[Saved entries]

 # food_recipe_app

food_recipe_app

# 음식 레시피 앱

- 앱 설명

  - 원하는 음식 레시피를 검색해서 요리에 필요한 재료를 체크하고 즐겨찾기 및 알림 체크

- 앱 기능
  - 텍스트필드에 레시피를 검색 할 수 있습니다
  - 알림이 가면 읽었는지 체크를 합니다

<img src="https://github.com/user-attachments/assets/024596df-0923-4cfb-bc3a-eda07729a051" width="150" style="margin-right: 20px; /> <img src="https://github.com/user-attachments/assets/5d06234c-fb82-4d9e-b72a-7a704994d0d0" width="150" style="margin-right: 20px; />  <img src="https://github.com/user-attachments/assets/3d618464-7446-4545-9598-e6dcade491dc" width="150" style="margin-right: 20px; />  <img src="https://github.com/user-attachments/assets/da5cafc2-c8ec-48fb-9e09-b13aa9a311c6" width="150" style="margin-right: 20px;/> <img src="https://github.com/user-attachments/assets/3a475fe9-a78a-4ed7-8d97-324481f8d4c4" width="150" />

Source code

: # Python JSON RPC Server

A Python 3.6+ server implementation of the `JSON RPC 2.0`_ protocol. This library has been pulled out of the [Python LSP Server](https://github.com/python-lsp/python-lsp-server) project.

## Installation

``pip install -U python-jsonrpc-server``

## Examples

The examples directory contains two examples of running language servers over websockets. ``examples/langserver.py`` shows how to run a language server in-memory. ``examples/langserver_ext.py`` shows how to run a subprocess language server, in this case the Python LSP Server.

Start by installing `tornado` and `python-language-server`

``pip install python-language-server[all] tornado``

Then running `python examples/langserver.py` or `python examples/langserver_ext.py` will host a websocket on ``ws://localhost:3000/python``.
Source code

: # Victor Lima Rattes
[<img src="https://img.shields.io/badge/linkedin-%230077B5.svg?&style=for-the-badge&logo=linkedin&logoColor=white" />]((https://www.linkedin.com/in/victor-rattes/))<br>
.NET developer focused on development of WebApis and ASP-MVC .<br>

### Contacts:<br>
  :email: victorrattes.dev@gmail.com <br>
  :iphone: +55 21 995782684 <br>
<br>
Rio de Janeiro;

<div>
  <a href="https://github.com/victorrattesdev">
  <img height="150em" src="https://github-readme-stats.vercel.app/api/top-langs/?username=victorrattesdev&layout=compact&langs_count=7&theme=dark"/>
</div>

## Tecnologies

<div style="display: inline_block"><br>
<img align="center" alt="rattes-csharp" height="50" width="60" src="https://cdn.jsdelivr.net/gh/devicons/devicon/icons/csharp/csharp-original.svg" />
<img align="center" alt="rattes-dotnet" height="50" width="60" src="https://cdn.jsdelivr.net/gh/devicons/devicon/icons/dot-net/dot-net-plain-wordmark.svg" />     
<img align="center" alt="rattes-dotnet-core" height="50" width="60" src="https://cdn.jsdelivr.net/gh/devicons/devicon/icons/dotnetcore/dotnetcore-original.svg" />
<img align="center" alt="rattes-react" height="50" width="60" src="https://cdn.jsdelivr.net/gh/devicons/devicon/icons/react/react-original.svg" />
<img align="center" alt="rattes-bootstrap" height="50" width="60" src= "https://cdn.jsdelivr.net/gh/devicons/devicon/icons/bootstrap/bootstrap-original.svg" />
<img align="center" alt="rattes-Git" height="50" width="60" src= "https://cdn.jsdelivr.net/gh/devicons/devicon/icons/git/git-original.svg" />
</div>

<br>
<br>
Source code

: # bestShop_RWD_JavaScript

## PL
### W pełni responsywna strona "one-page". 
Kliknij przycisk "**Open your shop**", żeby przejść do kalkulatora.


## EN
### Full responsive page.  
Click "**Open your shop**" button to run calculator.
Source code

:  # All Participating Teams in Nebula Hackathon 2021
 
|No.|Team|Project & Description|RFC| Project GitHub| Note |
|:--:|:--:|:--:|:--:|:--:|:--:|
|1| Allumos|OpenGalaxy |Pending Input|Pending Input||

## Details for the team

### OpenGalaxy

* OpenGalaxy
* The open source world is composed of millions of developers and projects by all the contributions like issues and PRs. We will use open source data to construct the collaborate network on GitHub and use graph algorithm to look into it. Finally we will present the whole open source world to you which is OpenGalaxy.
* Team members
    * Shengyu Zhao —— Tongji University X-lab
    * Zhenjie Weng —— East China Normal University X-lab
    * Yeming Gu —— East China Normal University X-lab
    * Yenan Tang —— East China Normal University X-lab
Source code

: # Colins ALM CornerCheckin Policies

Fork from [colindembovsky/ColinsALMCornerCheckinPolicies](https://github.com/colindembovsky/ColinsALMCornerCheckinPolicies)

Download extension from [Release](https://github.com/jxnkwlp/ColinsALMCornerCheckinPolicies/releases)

*About this exercise*
Filter the data for the string "align". Copy each matching line.

*Task response*
<img align="center" alt="rattes-csharp" height="50" width="60" src="https://cdn.jsdelivr.net/gh/devicons/devicon/icons/csharp/csharp-original.svg" />
<img align="center" alt="rattes-dotnet" height="50" width="60" src="https://cdn.jsdelivr.net/gh/devicons/devicon/icons/dot-net/dot-net-plain-wordmark.svg" />     
<img align="center" alt="rattes-dotnet-core" height="50" width="60" src="https://cdn.jsdelivr.net/gh/devicons/devicon/icons/dotnetcore/dotnetcore-original.svg" />
<img align="center" alt="rattes-react" height="50" width="60" src="https://cdn.jsdelivr.net/gh/devicons/devicon/icons/react/react-original.svg" />
<img align="center" alt="rattes-bootstrap" height="50" width="60" src= "https://cdn.jsdelivr.net/gh/devicons/devicon/icons/bootstrap/bootstrap-original.svg" />
<img align="center" alt="rattes-Git" height="50" width="60" src= "https://cdn.jsdelivr.net/gh/devicons/devicon/icons/git/git-original.svg" />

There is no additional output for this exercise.